Capri si sveglia in un saluto di ginestre e gelsomini, soffi di pareo e sentieri di sole. Non sono concentrata come vorrei: Luciano, l'appuntamento, l'emozione per quella voce, la mia missione speciale. Non posso distrarmi, devo reagire. Non posso sbagliare.
Indosso una gonna Chanel e un top bianco che fa veleggiare i seni. Affronto la Piazzetta. "Bonjour madame". Al "Bar Tiberio" il caffè di Renato Aiello è di quelli speciali. Mi rileggo l'intervista rilasciata a un mensile di moda da Patrizia e Silvio Ruocco, i proprietari di Carthusia: "Carthusia è nata a Capri nel 1380 grazie alle alchimie dei frati della Certosa di San Giacomo. Una storia lunga secoli che stava scomparendo. Noi abbiamo rilevato l'azienda cinque anni fa utilizzando come sempre solo i fiori di Capri. Il nostro è stato un atto d'amore per un pezzetto dell'isola che sarebbe volato via. Ora trenta capresi lavorano in questa azienda dove tutto è artigianale e fatto con il cuore perché un profumo si indossa e fa parte di te. Il profumo è qualcosa che portiamo dentro di noi, è un fatto interiore, è un ricordo, è un'emozione".
C'è un piccolo mulinello di vento, le pagine volano, mi allontano nel fumo delle mie Gauloises e scendo verso Via Camerelle. Al numero dieci c'è il negozio di Carthusia. Patrizia Ruocco regala sorrisi bianchi, sorrisi speciali. Qui tutto è speciale. Profumi come pietre preziose, essenze in abito da sera. L'alta marea di Fiona Swaroski, lo charme di Lady Mastella, la faccia di luna di Edwige Fenech. Sono invaghita, accattivata, voglio le formule di Carthusia.
Finalmente la sera, buio sopra i tetti, sopra le tentazioni. La notte è complice, Largo Augusto è un disegno di panchine e di fiori. La stradina è sola come la rima di una poesia. Mi schiaccio a ridosso dell'ombra scura di un muro. Resto acquattata per qualche secondo in attesa. È ora.
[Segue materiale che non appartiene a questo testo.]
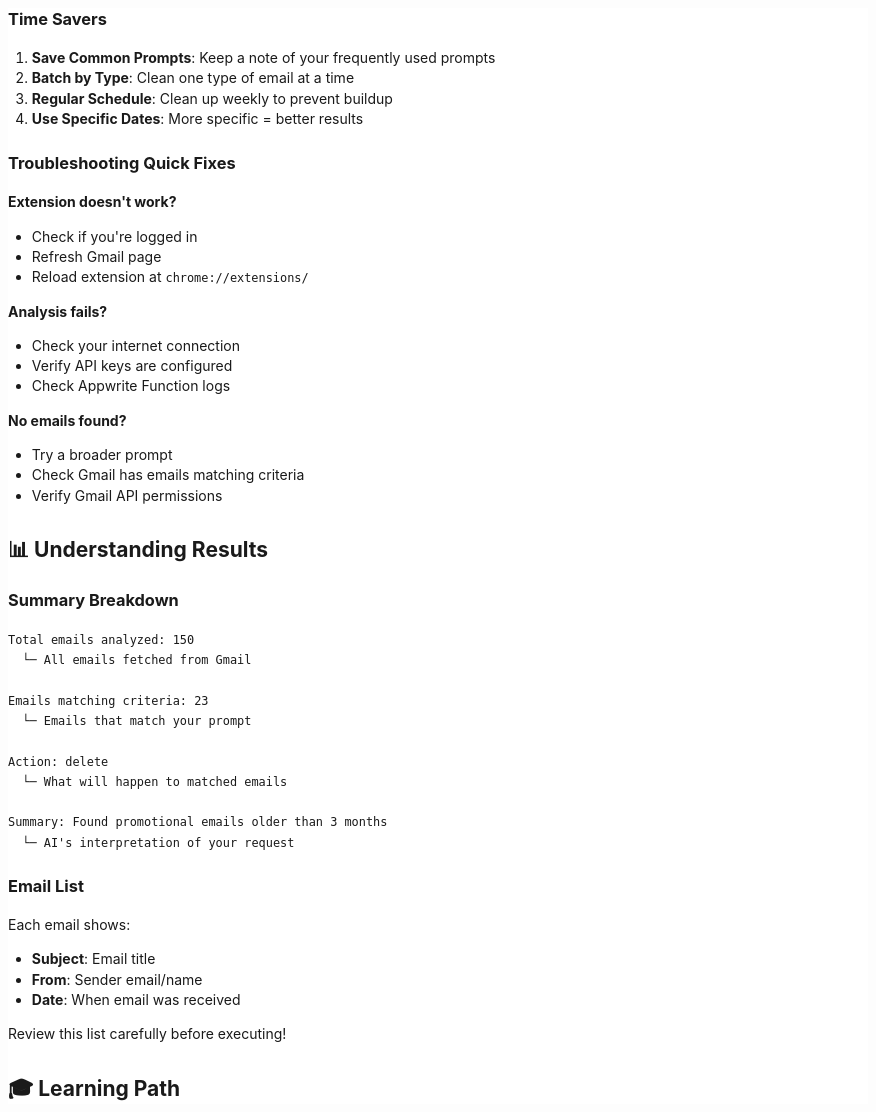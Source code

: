### Time Savers

1. **Save Common Prompts**: Keep a note of your frequently used prompts
2. **Batch by Type**: Clean one type of email at a time
3. **Regular Schedule**: Clean up weekly to prevent buildup
4. **Use Specific Dates**: More specific = better results

### Troubleshooting Quick Fixes

**Extension doesn't work?**
- Check if you're logged in
- Refresh Gmail page
- Reload extension at `chrome://extensions/`

**Analysis fails?**
- Check your internet connection
- Verify API keys are configured
- Check Appwrite Function logs

**No emails found?**
- Try a broader prompt
- Check Gmail has emails matching criteria
- Verify Gmail API permissions

## 📊 Understanding Results

### Summary Breakdown

```
Total emails analyzed: 150
  └─ All emails fetched from Gmail

Emails matching criteria: 23
  └─ Emails that match your prompt

Action: delete
  └─ What will happen to matched emails

Summary: Found promotional emails older than 3 months
  └─ AI's interpretation of your request
```

### Email List

Each email shows:
- **Subject**: Email title
- **From**: Sender email/name
- **Date**: When email was received

Review this list carefully before executing!

## 🎓 Learning Path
Il portoncino di Carthusia fa poca resistenza, il cuore colma di battiti il silenzio della fabbrica. Striscio, gattono, scivolo tra contenitori di essenze, mille bottigline, sacchi di fiori essiccati. Fiori d'arancio e limone, di mughetto e mimose. Mi muovo tra i petali delle camelie, il rosso dei garofani, il bianco dei gelsomini. In fondo all'ultima stanza un antico secretaire. A Capri le serrature sono un gioco per bambini: il libro ingiallito con le antiche formule è mio.
Fuggo via, non resta molto tempo all'appuntamento con Luciano che mi aspetta al Ristorante "l'Ap-prodo". Corro verso Marina Grande, un sentiero di stelle e di canti. I miei passi accelerano, le emozioni volano verso il mare. Sto andando incontro alla felicità. Ma una voce mi arriva da dentro forte come una frustata, mi apre l'anima, mi dice che non posso tradire quest'isola.
Devo tornare indietro, restituire le formule. Devo rischiare anche a costo di perdere la libertà.
Risalgo Via Truglio, in Largo Augusto due coppiette cuciono i loro destini. Mi rannicchio, trattengo il respiro, mi stiro, mi distendo, mi allungo. Il piccolo cacciavite fa girare la serratura, gira forte il mio cuore. Passi muti a piedi nudi. Il libro con le formule è di nuovo nel secretaire con attaccato il foglietto del mio pentimento: "Madame e Monsieur Rocco, i profumi di Carthusia sono figli di Capri e del mondo.
È giusto che le formule restino a voi. Dal mio bisnonno Arsenio Lupin, il ladro gentiluomo, ho ereditato l'arte di rubare, ma anche il suo gran cuore. Io parto con l'uomo dei miei sogni, lascio a voi ricette e fiori a profumare il sole. Firmato: Eva Lupin".
La stradina che porta a Marina Grande è buia. Ogni stella è un appiglio, un sospiro.
Il Ristorante "l'Approdo" è chiuso. Intorno nessuno, solo la solitudine di un'oscurità minacciosa, nel cuore una ferita. Il dolore mi fa tremare, ma è solo un lampo. Attraccata alla banchinella, una vela si dondola negli accordi del vento. È la barca di Luciano. Una corsa, l'abbraccio, "Jè t'aime". Salpiamo.
Il cielo è una cupola blu, al largo dei Faraglioni le ciglia lucenti delle stelle disegnano un anello d'argento.
La luna ha un sorriso d'intesa.
Lontana, Capri si addormenta in una nuvola di eau de parfum.